Um sein sinkendes Ansehen zu heben, warb Otto 1307 persönlich bei dem Woiwoden von Siebenbürgen, Ladislaus, um dessen Tochter. Wir erfahren nun, daß der König die Krone stets bei [479] sich trug – so sehr war sie es allein, die ihn zum König machte! – denn Ladislaus nahm ihn sammt der Krone fest und behielt letztere, als er jenen aus der Gefangenschaft entließ. Der Nachfolger desselben, der oben genannte Gegenkönig des jungen Wenzel, Karl Robert Anjou, hatte sich zwar einstweilen mit einer andern Krone, also unecht, krönen lassen, rief aber sein Heer gegen Siebenbürgen zusammen, worauf Ladislaus das Kleinod auslieferte und die Krönung mit der „heiligen Krone“ geschehen konnte. In der bald darauf hereinbrechenden Türkennoth wurde sie nach dem hohen Schlosse Vissegrad geflüchtet.

In noch größere Gefahr kam die Krone bei der nächsten „Königswahl“, nach dem Tode des edlen deutschen Kaisers und Ungarnkönigs Albrecht’s des Zweiten (1439). Er hinterließ seine Gattin Elisabeth gesegneten Leibes, und sie gebar 1440 einen Sohn. Während nun eine andere Partei Wladislaw von Polen zum König und zugleich zum zweiten Gatten der Elisabeth bestimmte, ließ diese durch ihre treue muthige Kammerfrau, die Kottanerin[WS 1] wird sie genannt, die Krone von Vissegrad heimlich wegbringen. Mitten im Winter, im Schlitten, ging die Fahrt über die Donau, die Krone war in die Kleider der Kammerfrau gehüllt. Da fiel der Schlitten um und das Eis brach. Nur mit knapper Noth wurden Frau und Krone gerettet. Elisabeth krönte mit ihr ihr Kind und verbarg sie in dessen Wiege.

Später kam die Stephanskrone als Pfandstück nach Wien und erst nach dem Siege des Matthias Corvinus über Kaiser Friedrich den Dritten, gemäß dem Friedensvertrage und allerdings gegen eine Abfindung von sechzigtausend Ducaten, nach Vissegrad, das nun durch Reichstagsbeschluß zu deren Verwahrungsort erhoben wurde, zurück. Um so wichtiger erwies sich fortan das hohe Amt der beiden „Kronhüter“. Denn Johann Zapolya nahm als solcher die Krone in Besitz und verlor sie durch seinen Collegen Perenyi, der sich ihrer bemächtigte, um sie an Kaiser Ferdinand den Ersten auszuliefern.

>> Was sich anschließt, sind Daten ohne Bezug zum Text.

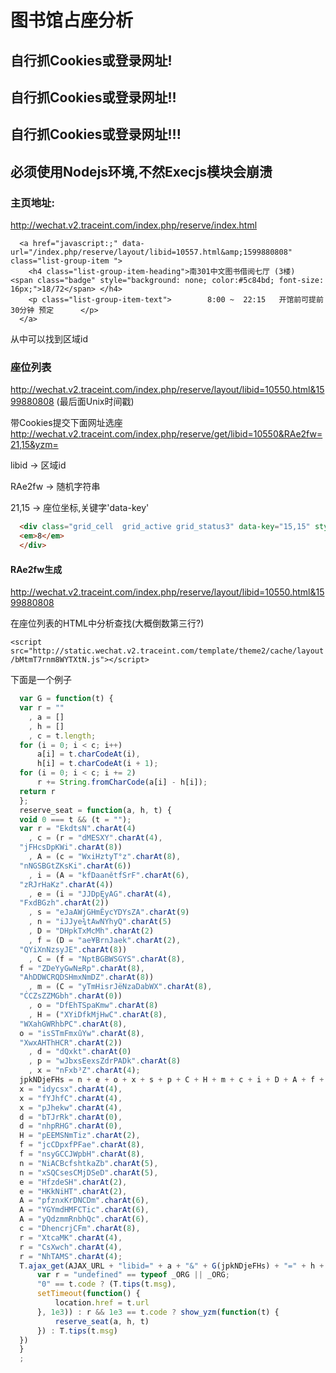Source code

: # 图书馆占座分析

## 自行抓Cookies或登录网址!

## 自行抓Cookies或登录网址!!

## 自行抓Cookies或登录网址!!!

## 必须使用Nodejs环境,不然Execjs模块会崩溃

### 主页地址:
http://wechat.v2.traceint.com/index.php/reserve/index.html

```
  <a href="javascript:;" data-url="/index.php/reserve/layout/libid=10557.html&amp;1599880808" class="list-group-item ">
    <h4 class="list-group-item-heading">南301中文图书借阅七厅 (3楼) 	<span class="badge" style="background: none; color:#5c84bd; font-size: 16px;">18/72</span> </h4>
    <p class="list-group-item-text">		8:00 ~  22:15	开馆前可提前 30分钟 预定		</p>
  </a>
```
从中可以找到区域id
### 座位列表
http://wechat.v2.traceint.com/index.php/reserve/layout/libid=10550.html&1599880808
(最后面Unix时间戳)

带Cookies提交下面网址选座
http://wechat.v2.traceint.com/index.php/reserve/get/libid=10550&RAe2fw=21,15&yzm=

libid -> 区域id

RAe2fw -> 随机字符串

21,15 -> 座位坐标,关键字'data-key'

```html
  <div class="grid_cell  grid_active grid_status3" data-key="15,15" style="left:560px;top:560px;">
  <em>8</em>
  </div>
```

#### RAe2fw生成
http://wechat.v2.traceint.com/index.php/reserve/layout/libid=10550.html&1599880808

在座位列表的HTML中分析查找(大概倒数第三行?)

`<script src="http://static.wechat.v2.traceint.com/template/theme2/cache/layout/bMtmT7rnm8WYTXtN.js"></script>`

下面是一个例子
```javascript
  var G = function(t) {
  var r = ""
    , a = []
    , h = []
    , c = t.length;
  for (i = 0; i < c; i++)
      a[i] = t.charCodeAt(i),
      h[i] = t.charCodeAt(i + 1);
  for (i = 0; i < c; i += 2)
      r += String.fromCharCode(a[i] - h[i]);
  return r
  };
  reserve_seat = function(a, h, t) {
  void 0 === t && (t = "");
  var r = "EkdtsN".charAt(4)
    , c = (r = "dMESXY".charAt(4),
  "jFHcsDpKWi".charAt(8))
    , A = (c = "WxiHztyT°z".charAt(8),
  "nNGSBGtZKsKi".charAt(6))
    , i = (A = "kfDaanětfSrF".charAt(6),
  "zRJrHaKz".charAt(4))
    , e = (i = "JJDpĘyAG".charAt(4),
  "FxdBGzh".charAt(2))
    , s = "eJaAWjGHmÊycYDYsZA".charAt(9)
    , n = "iJJye¾tAwNYhyQ".charAt(5)
    , D = "DHpkTxMcMh".charAt(2)
    , f = (D = "ae¥BrnJaek".charAt(2),
  "QYiXnNzsyJE".charAt(8))
    , C = (f = "NptBGBWSGYS".charAt(8),
  f = "ZDeYyGwN±Rp".charAt(8),
  "AhDDWCRQDSHmxNmDZ".charAt(8))
    , m = (C = "yTmHisrJëNzaDabWX".charAt(8),
  "ĊCZsZZMGbh".charAt(0))
    , o = "DfEhTSpaKmw".charAt(8)
    , H = ("XYiDfkMjHwC".charAt(8),
  "WXahGWRhbPC".charAt(8),
  o = "isSTmFmxûYw".charAt(8),
  "XwxAHThHCR".charAt(2))
    , d = "dQxkt".charAt(0)
    , p = "wJbxsEexsZdrPADk".charAt(8)
    , x = "nFxb³Z".charAt(4);
  jpkNDjeFHs = n + e + o + x + s + p + C + H + m + c + i + D + A + f + d + r;
  x = "idycsx".charAt(4),
  x = "fYJhfC".charAt(4),
  x = "pJhekw".charAt(4),
  d = "bTJrRk".charAt(0),
  d = "nhpRHG".charAt(0),
  H = "pEEMSNmTiz".charAt(2),
  f = "jcCDpxfPFae".charAt(8),
  f = "nsyGCCJWpbH".charAt(8),
  n = "NiACBcfshtkaZb".charAt(5),
  n = "xSQCsesCMjDSeD".charAt(5),
  e = "HfzdeSH".charAt(2),
  e = "HKkNiHT".charAt(2),
  A = "pfznxKrDNCDm".charAt(6),
  A = "YGYmdHMFCTic".charAt(6),
  A = "yQdzmmRnbhQc".charAt(6),
  c = "DhencrjCFm".charAt(8),
  r = "XtcaMK".charAt(4),
  r = "CsXwch".charAt(4),
  r = "NhTAMS".charAt(4);
  T.ajax_get(AJAX_URL + "libid=" + a + "&" + G(jpkNDjeFHs) + "=" + h + "&yzm=" + t, function(t) {
      var r = "undefined" == typeof _ORG || _ORG;
      "0" == t.code ? (T.tips(t.msg),
      setTimeout(function() {
          location.href = t.url
      }, 1e3)) : r && 1e3 == t.code ? show_yzm(function(t) {
          reserve_seat(a, h, t)
      }) : T.tips(t.msg)
  })
  }
  ;
```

Nun begann ein neuer wunderbarer Schicksalswandel mit ihr. Perenyi blieb Kronhüter für Ferdinand, verlor aber die Krone auf einer Reise – er trug sie demnach auch da bei sich! – an die Rebellen, die sie Zapolya zurückgaben. Zapolya hatte indeß bei Sultan Soliman Schutz gesucht und dieser kam mit seinem Heer im Sommer 1529 über Ungarn gegen Ofen und Wien herangezogen. Auf dem Mohacser Felde, wo Zapolya mit seinen wenigen Truppen zu ihm stieß, zwang er ihn, Ungarns Reichsinsignien sammt der heiligen Stephanskrone ihm auszuliefern. Das hat den Fluch der Ungarn auf Zapolya’s Haupt geladen bis diesen Tag. Nach dem Abzug von Wien gab Soliman die Kleinodien zwar zurück, aber indem er Zapolya als König von Ungarn seinen „Freund, Bruder und Lehnsmann“ nannte. Zapolya’s Wittwe stellte die Krone Ferdinand dem Ersten wieder zu.

Nachdem sie ein halb Jahrhundert, bis zum Beginn des dreißigjährigen Krieges, in Prag ausgeruht, kam sie nach Ungarn zurück, um sofort von dem Siebenbürgener Fürsten und Rebellen Bethlen Gabor gepackt zu werden, der sie erst drei Jahre später, in Folge des Nikolsburger Friedens, wieder herausgab. Fortan war erst Preßburg, dann, unter Kaiser Joseph dem Zweiten, von 1784 bis 1790 Wien, und von da an Ofen ihr ungestörter Aufenthaltsort, bis die Revolution von 1848 sie zu neuen Irrfahrten herausriß. Ganz im ungarischen Nationalgeist legte auch Kossuth das höchste Gewicht auf die Reichskleinodien, die er sofort in seine Gewalt nahm. Er behielt sie stets bei sich, sie wanderten mit ihm von einem Regierungssitz zum andern und – „als Ungarn zu den Füßen Sr. Majestät von Rußland lag“ – auf einem Bauernwagen der türkischen Grenze zu. Mit dem „Gouverneur“ war auch die heilige Krone Stephans verschwunden. Wir haben’s ja Alle erlebt, wie das Schicksal dieser Schätze damals die Tagespresse beschäftigte. Nur Eines vermuthete man mit Recht: daß Kossuth mit der eisernen Kiste sich schwerlich über die türkische Grenze gewagt haben werde. Und so fand es sich später. Im dritten Jahr des Geheimnisses kam der Schatz wieder an’s Tageslicht. Kossuth hatte die Kiste im Walde unweit Orsova, am Einfluß der Czerna in die Donau, Neu-Orsova gegenüber, vergraben. Da jene Stelle den Ueberschwemmungen sehr ausgesetzt ist, so scheint Kossuth an eine Wiederausgrabung der Kiste gedacht und darüber Mittheilungen gemacht zu haben, die nach Wien verrathen worden sind, denn es begannen seitdem unter der Leitung eines österreichischen Auditors, Titus Karger, Nachgrabungen in der richtigen Gegend, die am achten September, genau dem Tage der Geburt Mariä, der Schutzpatronin Ungarns, zur Entdeckung der Nationalheiligthümer führten. Seit zehn Jahren verewigt eine byzantinisch-maurische Capelle die denkwürdige Stätte.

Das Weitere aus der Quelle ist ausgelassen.